Your instructions:
Could you find each line of the data below that contains the word "FaceBook" and copy those lines?

Source records:
......
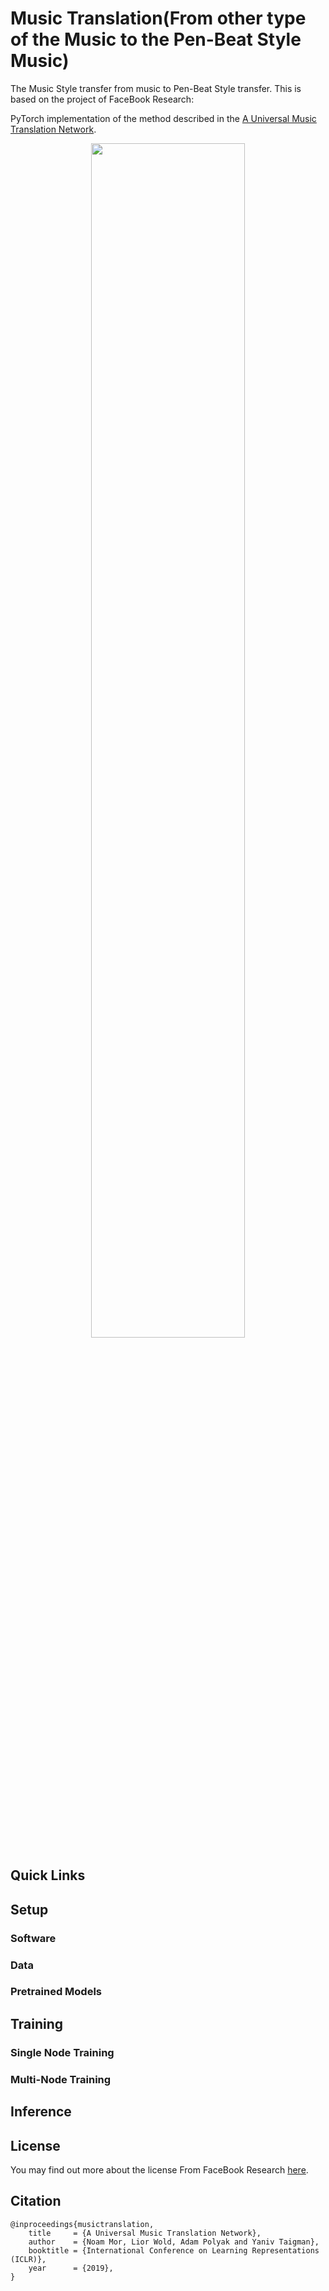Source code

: # Music Translation(From other type of the Music to the Pen-Beat Style Music)
The Music Style transfer from music to Pen-Beat Style transfer. This is based on the project of FaceBook Research:

PyTorch implementation of the method described in the [A Universal Music Translation Network](https://arxiv.org/abs/1805.07848).

<p align="center"><img width="70%" src="img/fig.png" /></p>

## Quick Links


## Setup

### Software

### Data


### Pretrained Models



## Training



### Single Node Training



### Multi-Node Training


## Inference


## License

You may find out more about the license From FaceBook Research [here](https://github.com/fairinternal/music-transfer/blob/music-oss/LICENSE).

## Citation
```
@inproceedings{musictranslation,
    title     = {A Universal Music Translation Network},
    author    = {Noam Mor, Lior Wold, Adam Polyak and Yaniv Taigman},
    booktitle = {International Conference on Learning Representations (ICLR)},
    year      = {2019},
}
```
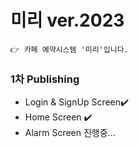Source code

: # 미리 ver.2023

```
👉 카페 예약시스템 '미리'입니다.
```


### 1차 Publishing

* Login & SignUp Screen✔️
* Home Screen ✔️
* Alarm Screen 진행중...
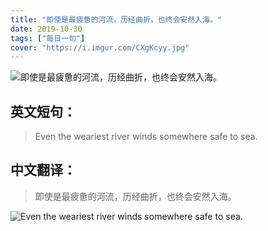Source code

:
 ```yaml
---
title: "即使是最疲惫的河流，历经曲折，也终会安然入海。"
date: 2019-10-30
tags: ["每日一句"]
cover: "https://i.imgur.com/CXgKcyy.jpg"
---
```


![即使是最疲惫的河流，历经曲折，也终会安然入海。](https://i.imgur.com/qx3USCu.jpg)

## 英文短句：
> Even the weariest river winds somewhere safe to sea.

<!--more-->

## 中文翻译：
> 即使是最疲惫的河流，历经曲折，也终会安然入海。

![Even the weariest river winds somewhere safe to sea.](https://i.imgur.com/OO6jXNw.jpg)

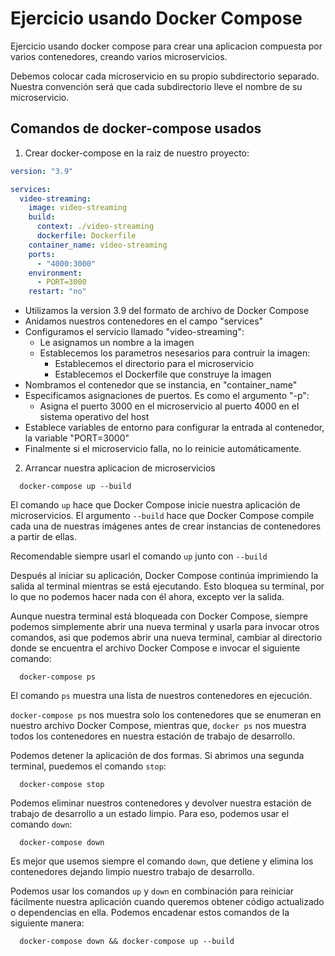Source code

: # Ejercicio usando Docker Compose

Ejercicio usando docker compose para crear una aplicacion compuesta por varios contenedores, creando varios microservicios.

Debemos colocar cada microservicio en su propio subdirectorio separado. Nuestra convención será que cada subdirectorio lleve el nombre de su microservicio.

## Comandos de docker-compose usados

1. Crear docker-compose en la raiz de nuestro proyecto:

```yml
version: "3.9"

services:
  video-streaming:
    image: video-streaming
    build:
      context: ./video-streaming
      dockerfile: Dockerfile
    container_name: video-streaming
    ports:
      - "4000:3000"
    environment:
      - PORT=3000
    restart: "no"
```

- Utilizamos la version 3.9 del formato de archivo de Docker Compose
- Anidamos nuestros contenedores en el campo "services"
- Configuramos el servicio llamado "video-streaming":
  - Le asignamos un nombre a la imagen
  - Establecemos los parametros nesesarios para contruir la imagen:
    - Establecemos el directorio para el microservicio
    - Establecemos el Dockerfile que construye la imagen
- Nombramos el contenedor que se instancia, en "container_name"
- Especificamos asignaciones de puertos. Es como el argumento "-p":
  - Asigna el puerto 3000 en el microservicio al puerto 4000 en el sistema operativo del host
- Establece variables de entorno para configurar la entrada al contenedor, la variable "PORT=3000"
- Finalmente si el microservicio falla, no lo reinicie automáticamente.

2. Arrancar nuestra aplicacion de microservicios

```docker
  docker-compose up --build
```

El comando `up` hace que Docker Compose inicie nuestra aplicación de microservicios. El argumento `--build` hace que Docker Compose compile cada una de nuestras imágenes antes de crear instancias de contenedores a partir de ellas.

Recomendable siempre usarl el comando `up` junto con `--build`

Después al iniciar su aplicación, Docker Compose continúa imprimiendo la salida al terminal mientras se está ejecutando. Esto bloquea su terminal, por lo que no podemos hacer nada con él ahora, excepto ver la salida.

Aunque nuestra terminal está bloqueada con Docker Compose, siempre podemos simplemente abrir una nueva terminal y usarla para invocar otros comandos, asi que podemos abrir una nueva terminal, cambiar al directorio donde se encuentra el archivo Docker Compose e invocar el siguiente comando:

```docker
  docker-compose ps
```

El comando `ps` muestra una lista de nuestros contenedores en ejecución.

`docker-compose ps` nos muestra solo los contenedores que se enumeran en nuestro archivo Docker Compose, mientras que, `docker ps` nos muestra todos los contenedores en nuestra estación de trabajo de desarrollo.

Podemos detener la aplicación de dos formas. Si abrimos una segunda terminal, puedemos el comando `stop`:

```docker
  docker-compose stop
```

Podemos eliminar nuestros contenedores y devolver nuestra estación de trabajo de desarrollo a un estado limpio. Para eso, podemos usar el comando `down`:

```docker
  docker-compose down
```

Es mejor que usemos siempre el comando `down`, que detiene y elimina los contenedores dejando limpio nuestro trabajo de desarrollo.

Podemos usar los comandos `up` y `down` en combinación para reiniciar fácilmente nuestra aplicación cuando queremos obtener código actualizado o dependencias en ella. Podemos encadenar estos comandos de la siguiente manera:

```docker
  docker-compose down && docker-compose up --build
```
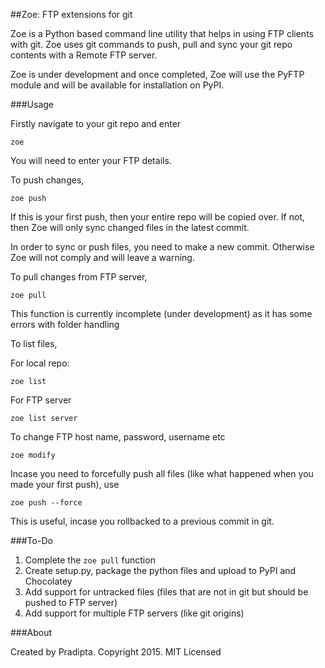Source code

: ##Zoe: FTP extensions for git 

Zoe is a Python based command line utility that helps in using FTP clients with git. Zoe uses git commands to push, pull and sync your git repo contents with a Remote FTP server. 

Zoe is under development and once completed, Zoe will use the PyFTP module and will be available for installation on PyPI.

###Usage 

Firstly navigate to your git repo and enter

```
zoe
```
You will need to enter your FTP details. 

To push changes,

```
zoe push
```

If this is your first push, then your entire repo will be copied over.
If not, then Zoe will only sync changed files in the latest commit.

In order to sync or push files, you need to make a new commit. Otherwise Zoe will not comply and will leave a warning. 

To pull changes from FTP server,

```
zoe pull
```

This function is currently incomplete (under development) as it has some errors with folder handling 

To list files,

For local repo:

```
zoe list
```

For FTP server

```
zoe list server
```

To change FTP host name, password, username etc 

```
zoe modify
```

Incase you need to forcefully push all files (like what happened when you made your first push), use 

```
zoe push --force
```

This is useful, incase you rollbacked to a previous commit in git.

###To-Do

1. Complete the `zoe pull` function 
2. Create setup.py, package the python files and upload to PyPI and Chocolatey 
3. Add support for untracked files (files that are not in git but should be pushed to FTP server)
4. Add support for multiple FTP servers (like git origins)

###About

Created by Pradipta. Copyright 2015. MIT Licensed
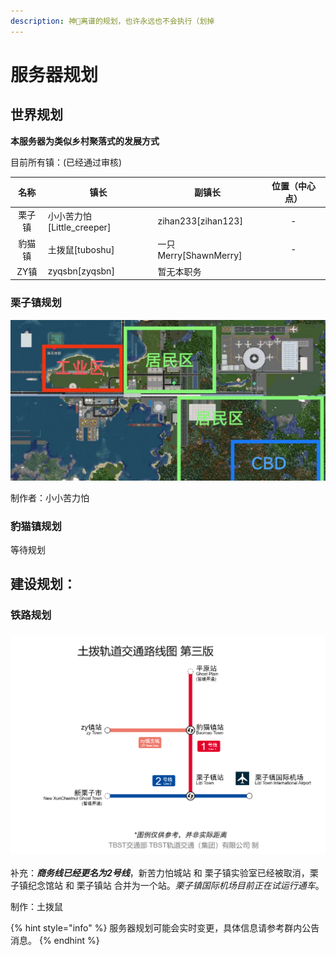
 ```yaml
---
description: 神🐎离谱的规划，也许永远也不会执行（划掉
---
```


# 服务器规划



## 世界规划

**本服务器为类似乡村聚落式的发展方式**

目前所有镇：(已经通过审核)

<table><thead><tr><th align="center">名称</th><th>镇长</th><th>副镇长</th><th data-hidden align="center">位置（中心点）</th></tr></thead><tbody><tr><td align="center">栗子镇</td><td>小小苦力怕[Little_creeper]</td><td>zihan233[zihan123]</td><td align="center">-</td></tr><tr><td align="center">豹猫镇</td><td>土拨鼠[tuboshu]</td><td>一只Merry[ShawnMerry]</td><td align="center">-</td></tr><tr><td align="center">ZY镇</td><td>zyqsbn[zyqsbn]</td><td>暂无本职务</td><td align="center"></td></tr></tbody></table>

### 栗子镇规划

![](../../.gitbook/assets/67ee09a5e35dd17455c14b3aeb8dc7a.jpg)

制作者：小小苦力怕

### 豹猫镇规划

等待规划

## **建设规划：**

### **铁路规划**

### ![](../../.gitbook/assets/image.png)

补充：_**商务线已经更名为2号线**_，新苦力怕城站 和 栗子镇实验室已经被取消，栗子镇纪念馆站 和 栗子镇站 合并为一个站。_栗子镇国际机场目前正在试运行通车_。

制作：土拨鼠⁧⁧



{% hint style="info" %}
服务器规划可能会实时变更，具体信息请参考群内公告消息。
{% endhint %}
......
Result of this task:
The Music Style transfer from music to Pen-Beat Style transfer. This is based on the project of FaceBook Research:
You may find out more about the license From FaceBook Research [here](https://github.com/fairinternal/music-transfer/blob/music-oss/LICENSE).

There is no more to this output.